When it comes to real estate, the old saying is “location, location, location”.
When it comes to traction–especially in slippery conditions–the appropriate saying would be “tires, tires, tires”.
Please don’t be deceived by the meaningless words, “All Season”. While some so-called all-season tires are acceptable in winter conditions, others are essentially useless. That is because there is no standard whatsoever for what constitutes an all-season tire.
So, either your car is equipped with “performance” tires (which is very likely with 17" rims and low-profile construction), or it is equipped with really crappy all-season tires (the Bridgestone Potenza RE-92 and 92-A come to mind in the crappy category).
Keep the current tires, consider them to be your “Three-Season” tires, and buy a set of 4 winter tires mounted on their own rims.

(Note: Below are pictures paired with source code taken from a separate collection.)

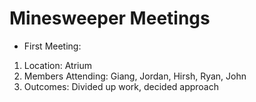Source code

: # Minesweeper Meetings
 - First Meeting:
1. Location: Atrium
2. Members Attending: Giang, Jordan, Hirsh, Ryan, John
3. Outcomes: Divided up work, decided approach
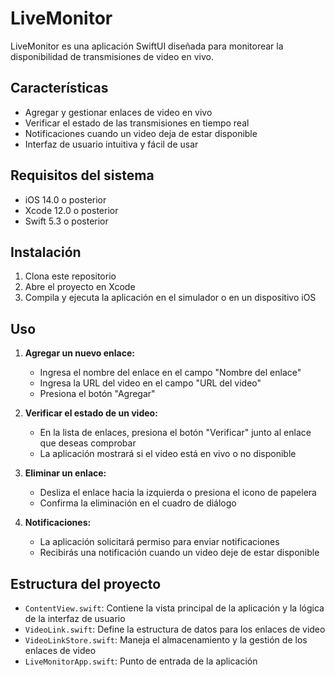 # LiveMonitor

LiveMonitor es una aplicación SwiftUI diseñada para monitorear la disponibilidad de transmisiones de video en vivo.

## Características

- Agregar y gestionar enlaces de video en vivo
- Verificar el estado de las transmisiones en tiempo real
- Notificaciones cuando un video deja de estar disponible
- Interfaz de usuario intuitiva y fácil de usar

## Requisitos del sistema

- iOS 14.0 o posterior
- Xcode 12.0 o posterior
- Swift 5.3 o posterior

## Instalación

1. Clona este repositorio
2. Abre el proyecto en Xcode
3. Compila y ejecuta la aplicación en el simulador o en un dispositivo iOS

## Uso

1. **Agregar un nuevo enlace:**
   - Ingresa el nombre del enlace en el campo "Nombre del enlace"
   - Ingresa la URL del video en el campo "URL del video"
   - Presiona el botón "Agregar"

2. **Verificar el estado de un video:**
   - En la lista de enlaces, presiona el botón "Verificar" junto al enlace que deseas comprobar
   - La aplicación mostrará si el video está en vivo o no disponible

3. **Eliminar un enlace:**
   - Desliza el enlace hacia la izquierda o presiona el icono de papelera
   - Confirma la eliminación en el cuadro de diálogo

4. **Notificaciones:**
   - La aplicación solicitará permiso para enviar notificaciones
   - Recibirás una notificación cuando un video deje de estar disponible

## Estructura del proyecto

- `ContentView.swift`: Contiene la vista principal de la aplicación y la lógica de la interfaz de usuario
- `VideoLink.swift`: Define la estructura de datos para los enlaces de video
- `VideoLinkStore.swift`: Maneja el almacenamiento y la gestión de los enlaces de video
- `LiveMonitorApp.swift`: Punto de entrada de la aplicación
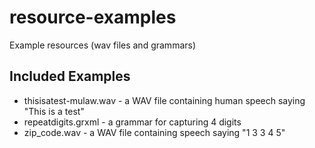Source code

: # resource-examples

Example resources (wav files and grammars)

## Included Examples

- thisisatest-mulaw.wav - a WAV file containing human speech saying "This is a test"
- repeatdigits.grxml - a grammar for capturing 4 digits
- zip_code.wav - a WAV file containing speech saying "1 3 3 4 5"
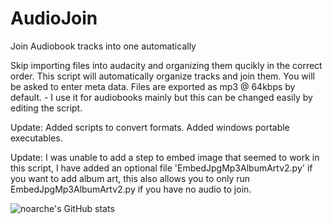 # AudioJoin
Join Audiobook tracks into one automatically


Skip importing files into audacity and organizing them qucikly in the correct order. 
This script will automatically organize tracks and join them. 
You will be asked to enter meta data. 
Files are exported as mp3 @ 64kbps by default. - I use it for audiobooks mainly but this can be changed easily by editing the script. 

Update: Added scripts to convert formats. Added windows portable executables.  

Update: I was unable to add a step to embed image that seemed to work in this script, I have added an optional file 'EmbedJpgMp3AlbumArtv2.py' if you want to add album art, this also allows you to only run EmbedJpgMp3AlbumArtv2.py if you have no audio to join. 

![noarche's GitHub stats](https://github-readme-stats.vercel.app/api?username=noarche&show_icons=true&theme=transparent)
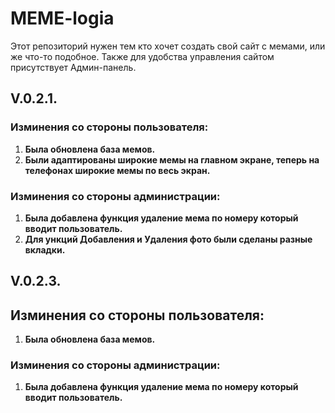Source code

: # MEME-logia
Этот репозиторий нужен тем кто хочет создать свой сайт с мемами, или же что-то подобное. Также для удобства управления сайтом присутствует Админ-панель.
## V.0.2.1.

### Изминения со стороны пользователя:
1.  **Была обновлена база мемов.**
2.  **Были адаптированы широкие мемы на главном экране, теперь на телефонах широкие мемы по весь экран.**


### Изминения со стороны администрации:
1.  **Была добавлена функция удаление мема по номеру который вводит пользователь.**
2.  **Для ункций Добавления и Удаления фото были сделаны разные вкладки.**



##  V.0.2.3.

## Изминения со стороны пользователя:
1.  **Была обновлена база мемов.**


### Изминения со стороны администрации:
1.  **Была добавлена функция удаление мема по номеру который вводит пользователь.**

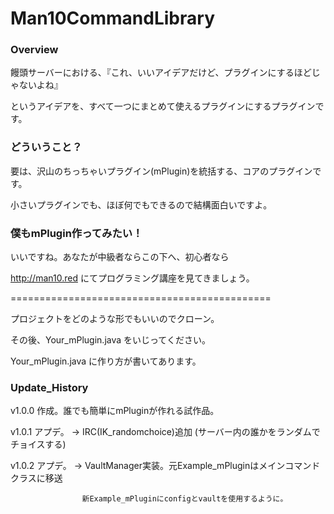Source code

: # Man10CommandLibrary

### Overview
饅頭サーバーにおける、『これ、いいアイデアだけど、プラグインにするほどじゃないよね』

というアイデアを、すべて一つにまとめて使えるプラグインにするプラグインです。

### どういうこと？
  要は、沢山のちっちゃいプラグイン(mPlugin)を統括する、コアのプラグインです。

  小さいプラグインでも、ほぼ何でもできるので結構面白いですよ。

### 僕もmPlugin作ってみたい！
  いいですね。あなたが中級者ならこの下へ、初心者なら

  http://man10.red にてプログラミング講座を見てきましょう。

  =============================================

  プロジェクトをどのような形でもいいのでクローン。

  その後、Your_mPlugin.java をいじってください。

  Your_mPlugin.java に作り方が書いてあります。


### Update_History
  v1.0.0 作成。誰でも簡単にmPluginが作れる試作品。

  v1.0.1 アプデ。 -> IRC(IK_randomchoice)追加 (サーバー内の誰かをランダムでチョイスする)

  v1.0.2 アプデ。 -> VaultManager実装。元Example_mPluginはメインコマンドクラスに移送

                    新Example_mPluginにconfigとvaultを使用するように。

The improvement in starting traction, cornering safety–and most important, stopping distance–is nothing short of incredible with a set of good winter tires. I recommend the Michelin X-Ice tire, but there are others on the market that are almost as good.
Assume that you will be spending around $600-700 for a set of good winter tires and rims. Costly? Not really, when compared to the costs of a collision.
If you want to see the galaxy of winter tires that exist for your car, go to
Even if you don’t buy from them, the information on their site is an incredible reference source.
Addendum: “Snow tires” is now considered to be an archaic term, and has been replaced by “Winter Tires”. That is because a good modern winter tire is effective on ice, as well as on snow. The “old technology” snow tires were as useless on ice as any conventional tire.
Just one word of caution:
Don’t become over-confident with a set of winter tires. You still need to slow down, but at least you will have increased your margin of safety to an incredible extent if you drive carefully with a set of 4 winter tires.
Agree; a good set of winter tires, such as Michelin X-ICE or equivalent and a new set of steel rims will set you back about $700+ or so. It will make you think you’re drivng a different car! Get rid of those tires and rims and put them back on next April.
I think another problem is the lack of clearance…in snow country I rarely see a mazda
Go to tirerack.com and check out winter packages (tire/rims) for your car.
Alternatively the Nokian WR or WR G2’s are all-season tires rated as winter tires. I have them and love them.
If I get a new set of winter tires, and smaller rims, does my 2006, mazda 6 have the valve stem speed sensor? If it does, can I run with out the sensor?
I’ve been unable to find chains that will fit my 2004 with 17" rims because of the clearance. Here in CA we’re often required to to have chains in the snow – so I haven’t been able to use the car for snow trips. I’d say this is my #1 complaint about the car (# 2 is turning radius).
The issue isn’t the diameter of the wheel, but the width of the tire. Wide tires get less traction in snow. I’m sure you do have “all season”, I did on my 6, but it was horrible. I got a second set of alloy wheels, and a set of Blizzaks (plenty of good snow tires available–Nokian, Toyo,etc.). Just swap them over in the spring and early winter. My car is now great in the snow, when the engine works.